What's missing from the book are stats for major NPCs listed in the Legends section and in the full scenario (level and archetype are given, so a GM could stat them up on his own, but I really would have preferred someone else to do this). Also, the organization of the text is rather odd. It jumps right into to describing the people of legend without much context, and follows this up with descriptions of the kingdoms (which really should have come first). The text could also use some help contextualizing everything - giving the GM advice on how to fit these various bits together. It could have used another edit with an eye to making the material more accessible to tyros like myself.
Overall, this is a useful addition to the line, and I think it would be a valuable tool for anyone who plans to run a FotN campaign. You don't need this book, but you'll get something out of it if you're a fan of the system and setting. The book might also be useful to people who want to set up a game in any system using legendary characters because it gives you personalities, plot seeds, items of myth, and some great lifepath tables that could be used with any system.

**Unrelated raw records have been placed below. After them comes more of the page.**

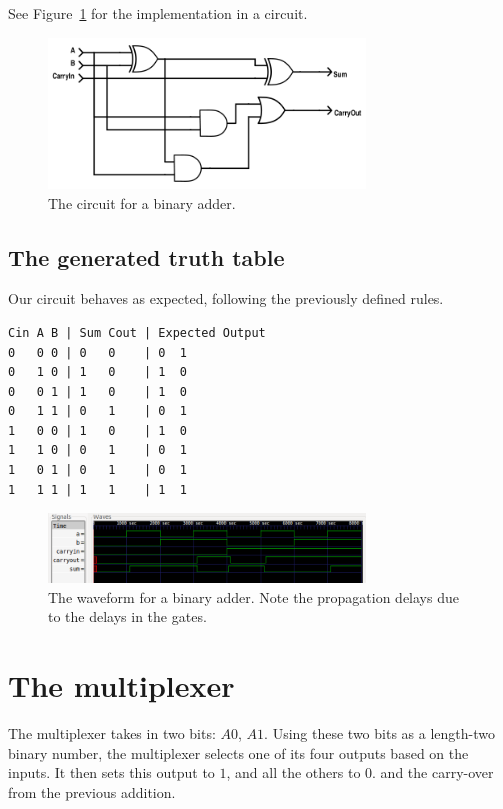 \documentclass[]{article}
\begin{document}
See Figure~\ref{adder} for the implementation in a circuit.
	
\begin{figure}[H]
	\label{adder}
	\centering
	\includegraphics[width=0.75\textwidth]{adder.png}
				
	\caption{The circuit for a binary adder.}
\end{figure}

\subsection{The generated truth table}

Our circuit behaves as expected, following the previously defined rules.

\begin{lstlisting}
Cin A B | Sum Cout | Expected Output
0   0 0 | 0   0    | 0  1
0   1 0 | 1   0    | 1  0
0   0 1 | 1   0    | 1  0
0   1 1 | 0   1    | 0  1
1   0 0 | 1   0    | 1  0
1   1 0 | 0   1    | 0  1
1   0 1 | 0   1    | 0  1
1   1 1 | 1   1    | 1  1
\end{lstlisting}

\begin{figure}[H]
	\centering
	\includegraphics[width=0.75\textwidth]{../wave_forms/adder_wave.png}
				
	\caption{The waveform for a binary adder. Note the propagation delays due to the delays in the gates.}
\end{figure}

\section{The multiplexer}

The multiplexer takes in two bits: $A0$, $A1$. Using these two bits as a length-two binary number, the multiplexer selects one of its four outputs based on the inputs. It then sets this output to $1$, and all the others to $0$. and the carry-over from the previous addition.
\end{document}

One final word - although this book is big, and seems really long for a companion at 420 pages, the text is 12 point and only occupies a small part of most pages, which allows you to enjoy the illustrations that adorn each page.
Score: 3 out of 5. This supplement us useful and fun, but not necessary. Also somewhat disorganized and some elements are lacking in context. Another edit would have helped.